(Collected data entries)
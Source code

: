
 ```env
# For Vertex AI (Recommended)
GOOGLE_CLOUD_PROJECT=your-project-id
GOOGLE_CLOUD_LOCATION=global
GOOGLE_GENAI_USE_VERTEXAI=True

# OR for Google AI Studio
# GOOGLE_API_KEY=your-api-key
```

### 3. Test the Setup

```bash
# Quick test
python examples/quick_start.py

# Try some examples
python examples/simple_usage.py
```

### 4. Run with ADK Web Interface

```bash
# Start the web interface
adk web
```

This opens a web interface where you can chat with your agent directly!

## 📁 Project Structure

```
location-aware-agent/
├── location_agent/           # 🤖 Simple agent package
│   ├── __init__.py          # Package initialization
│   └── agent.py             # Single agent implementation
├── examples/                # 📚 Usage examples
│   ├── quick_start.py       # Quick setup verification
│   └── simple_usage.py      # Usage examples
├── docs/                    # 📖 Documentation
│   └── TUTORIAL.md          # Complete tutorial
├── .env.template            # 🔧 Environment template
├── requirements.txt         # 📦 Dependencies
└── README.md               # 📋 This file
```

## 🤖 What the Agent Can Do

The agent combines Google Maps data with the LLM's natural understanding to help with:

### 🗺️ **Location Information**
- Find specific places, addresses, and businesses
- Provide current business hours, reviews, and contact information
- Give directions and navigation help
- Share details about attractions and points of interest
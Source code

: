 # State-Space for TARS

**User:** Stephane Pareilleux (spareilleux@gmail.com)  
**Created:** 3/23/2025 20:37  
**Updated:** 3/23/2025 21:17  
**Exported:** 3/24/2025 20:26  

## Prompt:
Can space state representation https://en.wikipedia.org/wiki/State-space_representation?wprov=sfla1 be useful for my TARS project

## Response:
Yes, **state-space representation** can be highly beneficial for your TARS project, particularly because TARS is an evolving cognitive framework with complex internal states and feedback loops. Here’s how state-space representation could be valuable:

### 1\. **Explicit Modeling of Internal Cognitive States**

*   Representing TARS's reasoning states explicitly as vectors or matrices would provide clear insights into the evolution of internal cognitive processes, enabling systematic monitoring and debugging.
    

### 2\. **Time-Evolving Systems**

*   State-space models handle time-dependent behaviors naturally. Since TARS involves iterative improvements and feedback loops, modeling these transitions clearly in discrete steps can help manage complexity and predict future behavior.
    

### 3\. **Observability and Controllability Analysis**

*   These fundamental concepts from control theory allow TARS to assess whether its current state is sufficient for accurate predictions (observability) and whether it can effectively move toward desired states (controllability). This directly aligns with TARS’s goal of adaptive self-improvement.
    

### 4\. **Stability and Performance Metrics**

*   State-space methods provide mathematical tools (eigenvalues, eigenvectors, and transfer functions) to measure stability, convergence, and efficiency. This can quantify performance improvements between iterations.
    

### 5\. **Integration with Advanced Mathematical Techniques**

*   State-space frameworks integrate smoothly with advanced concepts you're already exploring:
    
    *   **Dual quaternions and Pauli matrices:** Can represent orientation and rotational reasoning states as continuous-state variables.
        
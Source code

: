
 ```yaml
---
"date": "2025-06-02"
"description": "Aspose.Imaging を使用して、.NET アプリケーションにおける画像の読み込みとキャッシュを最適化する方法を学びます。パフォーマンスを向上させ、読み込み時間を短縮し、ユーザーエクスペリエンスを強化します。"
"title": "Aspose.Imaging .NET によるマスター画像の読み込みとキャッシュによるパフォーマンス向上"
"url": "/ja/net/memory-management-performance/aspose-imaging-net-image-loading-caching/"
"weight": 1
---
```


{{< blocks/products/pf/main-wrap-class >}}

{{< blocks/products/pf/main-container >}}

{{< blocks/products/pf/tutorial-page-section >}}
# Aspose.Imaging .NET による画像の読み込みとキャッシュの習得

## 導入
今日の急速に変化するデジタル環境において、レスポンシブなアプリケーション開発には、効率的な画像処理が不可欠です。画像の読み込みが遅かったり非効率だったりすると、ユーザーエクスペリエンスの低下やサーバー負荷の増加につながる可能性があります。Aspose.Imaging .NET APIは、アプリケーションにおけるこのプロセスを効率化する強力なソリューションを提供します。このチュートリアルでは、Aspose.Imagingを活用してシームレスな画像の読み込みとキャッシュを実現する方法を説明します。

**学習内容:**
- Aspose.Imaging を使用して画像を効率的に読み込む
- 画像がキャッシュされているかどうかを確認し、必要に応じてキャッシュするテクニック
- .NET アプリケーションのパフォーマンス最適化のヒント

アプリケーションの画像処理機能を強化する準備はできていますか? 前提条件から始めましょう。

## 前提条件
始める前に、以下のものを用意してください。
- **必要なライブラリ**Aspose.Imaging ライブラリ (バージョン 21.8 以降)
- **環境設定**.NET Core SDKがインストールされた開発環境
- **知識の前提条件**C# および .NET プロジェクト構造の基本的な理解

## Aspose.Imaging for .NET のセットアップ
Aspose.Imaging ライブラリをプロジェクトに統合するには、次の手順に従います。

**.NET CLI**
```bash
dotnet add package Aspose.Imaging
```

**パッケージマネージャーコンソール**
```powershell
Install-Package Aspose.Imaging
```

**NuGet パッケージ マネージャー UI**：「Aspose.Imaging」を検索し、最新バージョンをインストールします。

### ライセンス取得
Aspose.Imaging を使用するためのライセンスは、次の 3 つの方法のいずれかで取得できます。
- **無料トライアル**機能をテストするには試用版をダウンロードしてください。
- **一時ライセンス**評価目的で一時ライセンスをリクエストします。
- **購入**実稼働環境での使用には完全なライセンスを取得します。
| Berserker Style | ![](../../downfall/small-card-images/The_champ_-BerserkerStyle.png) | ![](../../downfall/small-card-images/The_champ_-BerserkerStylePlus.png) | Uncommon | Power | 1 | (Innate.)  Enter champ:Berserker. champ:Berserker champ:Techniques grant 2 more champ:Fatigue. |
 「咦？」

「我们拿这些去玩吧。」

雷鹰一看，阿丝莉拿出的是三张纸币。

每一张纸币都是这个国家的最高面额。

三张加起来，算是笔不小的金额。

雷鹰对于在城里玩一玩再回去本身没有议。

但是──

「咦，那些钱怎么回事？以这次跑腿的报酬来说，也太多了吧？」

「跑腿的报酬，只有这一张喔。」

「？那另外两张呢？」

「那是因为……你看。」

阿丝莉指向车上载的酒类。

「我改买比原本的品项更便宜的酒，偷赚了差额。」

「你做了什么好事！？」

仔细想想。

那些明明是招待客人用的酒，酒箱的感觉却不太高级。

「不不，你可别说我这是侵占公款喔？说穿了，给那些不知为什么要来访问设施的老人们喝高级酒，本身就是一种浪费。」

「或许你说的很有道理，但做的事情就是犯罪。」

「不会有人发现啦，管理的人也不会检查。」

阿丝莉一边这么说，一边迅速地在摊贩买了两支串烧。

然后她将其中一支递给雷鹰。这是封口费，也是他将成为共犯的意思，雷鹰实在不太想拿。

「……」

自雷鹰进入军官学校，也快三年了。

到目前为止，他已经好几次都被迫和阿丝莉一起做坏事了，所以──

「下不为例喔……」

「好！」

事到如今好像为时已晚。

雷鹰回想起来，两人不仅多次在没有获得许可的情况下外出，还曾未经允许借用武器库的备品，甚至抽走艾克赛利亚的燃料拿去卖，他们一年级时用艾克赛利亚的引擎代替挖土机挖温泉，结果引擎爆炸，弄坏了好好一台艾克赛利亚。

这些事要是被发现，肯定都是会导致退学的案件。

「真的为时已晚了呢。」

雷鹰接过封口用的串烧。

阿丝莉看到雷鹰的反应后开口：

• Task statement: Begin at the first line of the entries above and copy every line exactly, ending with the line that contains "State-Space for TARS".

• Result of the task:
Source code

:
 ```env
# For Vertex AI (Recommended)
GOOGLE_CLOUD_PROJECT=your-project-id
GOOGLE_CLOUD_LOCATION=global
GOOGLE_GENAI_USE_VERTEXAI=True

# OR for Google AI Studio
# GOOGLE_API_KEY=your-api-key
```

### 3. Test the Setup

```bash
# Quick test
python examples/quick_start.py

# Try some examples
python examples/simple_usage.py
```

### 4. Run with ADK Web Interface

```bash
# Start the web interface
adk web
```

This opens a web interface where you can chat with your agent directly!

## 📁 Project Structure

```
location-aware-agent/
├── location_agent/           # 🤖 Simple agent package
│   ├── __init__.py          # Package initialization
│   └── agent.py             # Single agent implementation
├── examples/                # 📚 Usage examples
│   ├── quick_start.py       # Quick setup verification
│   └── simple_usage.py      # Usage examples
├── docs/                    # 📖 Documentation
│   └── TUTORIAL.md          # Complete tutorial
├── .env.template            # 🔧 Environment template
├── requirements.txt         # 📦 Dependencies
└── README.md               # 📋 This file
```

## 🤖 What the Agent Can Do

The agent combines Google Maps data with the LLM's natural understanding to help with:

### 🗺️ **Location Information**
- Find specific places, addresses, and businesses
- Provide current business hours, reviews, and contact information
- Give directions and navigation help
- Share details about attractions and points of interest
Source code

: # State-Space for TARS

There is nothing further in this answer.